> _Your goal_
Could you set down every record exactly as it appears?
==============================
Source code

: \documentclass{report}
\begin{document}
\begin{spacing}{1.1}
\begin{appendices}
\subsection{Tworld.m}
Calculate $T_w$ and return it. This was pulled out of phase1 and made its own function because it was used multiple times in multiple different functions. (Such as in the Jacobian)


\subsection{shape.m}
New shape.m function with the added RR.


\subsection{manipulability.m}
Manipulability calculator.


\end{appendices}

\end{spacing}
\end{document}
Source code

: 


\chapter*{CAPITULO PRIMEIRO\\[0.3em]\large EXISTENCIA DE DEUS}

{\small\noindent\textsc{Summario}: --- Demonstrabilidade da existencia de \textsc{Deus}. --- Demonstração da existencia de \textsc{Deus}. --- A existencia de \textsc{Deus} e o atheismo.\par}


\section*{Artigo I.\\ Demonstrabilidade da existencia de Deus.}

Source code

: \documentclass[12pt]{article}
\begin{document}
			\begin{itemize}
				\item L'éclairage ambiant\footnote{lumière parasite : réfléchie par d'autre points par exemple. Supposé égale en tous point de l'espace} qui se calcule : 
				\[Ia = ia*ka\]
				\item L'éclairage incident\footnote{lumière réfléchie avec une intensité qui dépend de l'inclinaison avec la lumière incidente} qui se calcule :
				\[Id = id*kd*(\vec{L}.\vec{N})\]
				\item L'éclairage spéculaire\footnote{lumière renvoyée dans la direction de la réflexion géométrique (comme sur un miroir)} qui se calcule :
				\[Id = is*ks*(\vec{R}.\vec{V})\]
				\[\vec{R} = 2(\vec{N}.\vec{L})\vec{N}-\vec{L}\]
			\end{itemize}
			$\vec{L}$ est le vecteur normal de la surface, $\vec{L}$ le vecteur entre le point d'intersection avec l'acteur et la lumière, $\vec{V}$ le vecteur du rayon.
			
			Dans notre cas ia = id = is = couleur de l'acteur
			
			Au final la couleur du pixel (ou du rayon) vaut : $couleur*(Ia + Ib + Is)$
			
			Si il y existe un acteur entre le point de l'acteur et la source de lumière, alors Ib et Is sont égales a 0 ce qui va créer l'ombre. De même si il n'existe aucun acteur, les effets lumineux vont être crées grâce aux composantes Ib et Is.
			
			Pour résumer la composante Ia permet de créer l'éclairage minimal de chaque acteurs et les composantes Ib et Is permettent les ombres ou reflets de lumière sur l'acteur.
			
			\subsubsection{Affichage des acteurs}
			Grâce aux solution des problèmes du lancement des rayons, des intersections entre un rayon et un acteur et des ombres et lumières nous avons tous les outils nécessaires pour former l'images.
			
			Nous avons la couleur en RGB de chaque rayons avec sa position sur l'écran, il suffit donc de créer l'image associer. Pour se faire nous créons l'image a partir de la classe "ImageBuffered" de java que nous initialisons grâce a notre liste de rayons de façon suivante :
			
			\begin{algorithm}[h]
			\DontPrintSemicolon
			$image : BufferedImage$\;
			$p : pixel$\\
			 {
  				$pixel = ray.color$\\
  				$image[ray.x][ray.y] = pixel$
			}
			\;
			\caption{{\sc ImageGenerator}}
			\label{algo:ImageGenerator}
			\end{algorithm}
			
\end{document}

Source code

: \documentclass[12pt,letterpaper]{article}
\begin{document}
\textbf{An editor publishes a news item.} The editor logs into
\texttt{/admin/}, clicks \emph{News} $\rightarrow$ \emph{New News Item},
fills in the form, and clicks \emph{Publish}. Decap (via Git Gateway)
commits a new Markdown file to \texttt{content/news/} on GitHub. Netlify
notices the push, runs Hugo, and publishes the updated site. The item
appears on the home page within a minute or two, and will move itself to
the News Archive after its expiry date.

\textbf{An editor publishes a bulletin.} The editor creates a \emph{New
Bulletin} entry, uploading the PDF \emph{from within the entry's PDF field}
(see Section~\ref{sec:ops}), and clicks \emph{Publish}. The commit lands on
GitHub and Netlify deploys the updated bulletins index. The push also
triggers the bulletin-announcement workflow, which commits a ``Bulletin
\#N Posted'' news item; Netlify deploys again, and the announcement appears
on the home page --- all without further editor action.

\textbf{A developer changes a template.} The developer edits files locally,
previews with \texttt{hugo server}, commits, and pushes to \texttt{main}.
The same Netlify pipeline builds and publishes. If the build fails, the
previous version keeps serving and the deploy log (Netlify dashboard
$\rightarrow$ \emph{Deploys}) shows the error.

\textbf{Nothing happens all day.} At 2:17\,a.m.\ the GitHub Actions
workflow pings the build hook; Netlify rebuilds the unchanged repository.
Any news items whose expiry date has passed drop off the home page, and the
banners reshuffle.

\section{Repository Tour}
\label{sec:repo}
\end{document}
==============================
> _Worked solution_
Source code

: \documentclass{report}
\begin{document}
\begin{spacing}{1.1}
\begin{appendices}
\subsection{Tworld.m}
Calculate $T_w$ and return it. This was pulled out of phase1 and made its own function because it was used multiple times in multiple different functions. (Such as in the Jacobian)


\subsection{shape.m}
New shape.m function with the added RR.


\subsection{manipulability.m}
Manipulability calculator.


\end{appendices}

\end{spacing}
\end{document}
Source code

: 


\chapter*{CAPITULO PRIMEIRO\\[0.3em]\large EXISTENCIA DE DEUS}

{\small\noindent\textsc{Summario}: --- Demonstrabilidade da existencia de \textsc{Deus}. --- Demonstração da existencia de \textsc{Deus}. --- A existencia de \textsc{Deus} e o atheismo.\par}


\section*{Artigo I.\\ Demonstrabilidade da existencia de Deus.}

Source code

: \documentclass[12pt]{article}
\begin{document}
			\begin{itemize}
				\item L'éclairage ambiant\footnote{lumière parasite : réfléchie par d'autre points par exemple. Supposé égale en tous point de l'espace} qui se calcule : 
				\[Ia = ia*ka\]
				\item L'éclairage incident\footnote{lumière réfléchie avec une intensité qui dépend de l'inclinaison avec la lumière incidente} qui se calcule :
				\[Id = id*kd*(\vec{L}.\vec{N})\]
				\item L'éclairage spéculaire\footnote{lumière renvoyée dans la direction de la réflexion géométrique (comme sur un miroir)} qui se calcule :
				\[Id = is*ks*(\vec{R}.\vec{V})\]
				\[\vec{R} = 2(\vec{N}.\vec{L})\vec{N}-\vec{L}\]
			\end{itemize}
			$\vec{L}$ est le vecteur normal de la surface, $\vec{L}$ le vecteur entre le point d'intersection avec l'acteur et la lumière, $\vec{V}$ le vecteur du rayon.
			
			Dans notre cas ia = id = is = couleur de l'acteur
			
			Au final la couleur du pixel (ou du rayon) vaut : $couleur*(Ia + Ib + Is)$
			
			Si il y existe un acteur entre le point de l'acteur et la source de lumière, alors Ib et Is sont égales a 0 ce qui va créer l'ombre. De même si il n'existe aucun acteur, les effets lumineux vont être crées grâce aux composantes Ib et Is.
			
			Pour résumer la composante Ia permet de créer l'éclairage minimal de chaque acteurs et les composantes Ib et Is permettent les ombres ou reflets de lumière sur l'acteur.
			
			\subsubsection{Affichage des acteurs}
			Grâce aux solution des problèmes du lancement des rayons, des intersections entre un rayon et un acteur et des ombres et lumières nous avons tous les outils nécessaires pour former l'images.
			
			Nous avons la couleur en RGB de chaque rayons avec sa position sur l'écran, il suffit donc de créer l'image associer. Pour se faire nous créons l'image a partir de la classe "ImageBuffered" de java que nous initialisons grâce a notre liste de rayons de façon suivante :
			
			\begin{algorithm}[h]
			\DontPrintSemicolon
			$image : BufferedImage$\;
			$p : pixel$\\
			 {
  				$pixel = ray.color$\\
  				$image[ray.x][ray.y] = pixel$
			}
			\;
			\caption{{\sc ImageGenerator}}
			\label{algo:ImageGenerator}
			\end{algorithm}
			
\end{document}

Source code

: \documentclass[12pt,letterpaper]{article}
\begin{document}
\textbf{An editor publishes a news item.} The editor logs into
\texttt{/admin/}, clicks \emph{News} $\rightarrow$ \emph{New News Item},
fills in the form, and clicks \emph{Publish}. Decap (via Git Gateway)
commits a new Markdown file to \texttt{content/news/} on GitHub. Netlify
notices the push, runs Hugo, and publishes the updated site. The item
appears on the home page within a minute or two, and will move itself to
the News Archive after its expiry date.

\textbf{An editor publishes a bulletin.} The editor creates a \emph{New
Bulletin} entry, uploading the PDF \emph{from within the entry's PDF field}
(see Section~\ref{sec:ops}), and clicks \emph{Publish}. The commit lands on
GitHub and Netlify deploys the updated bulletins index. The push also
triggers the bulletin-announcement workflow, which commits a ``Bulletin
\#N Posted'' news item; Netlify deploys again, and the announcement appears
on the home page --- all without further editor action.

\textbf{A developer changes a template.} The developer edits files locally,
previews with \texttt{hugo server}, commits, and pushes to \texttt{main}.
The same Netlify pipeline builds and publishes. If the build fails, the
previous version keeps serving and the deploy log (Netlify dashboard
$\rightarrow$ \emph{Deploys}) shows the error.

\textbf{Nothing happens all day.} At 2:17\,a.m.\ the GitHub Actions
workflow pings the build hook; Netlify rebuilds the unchanged repository.
Any news items whose expiry date has passed drop off the home page, and the
banners reshuffle.

\section{Repository Tour}
\label{sec:repo}
\end{document}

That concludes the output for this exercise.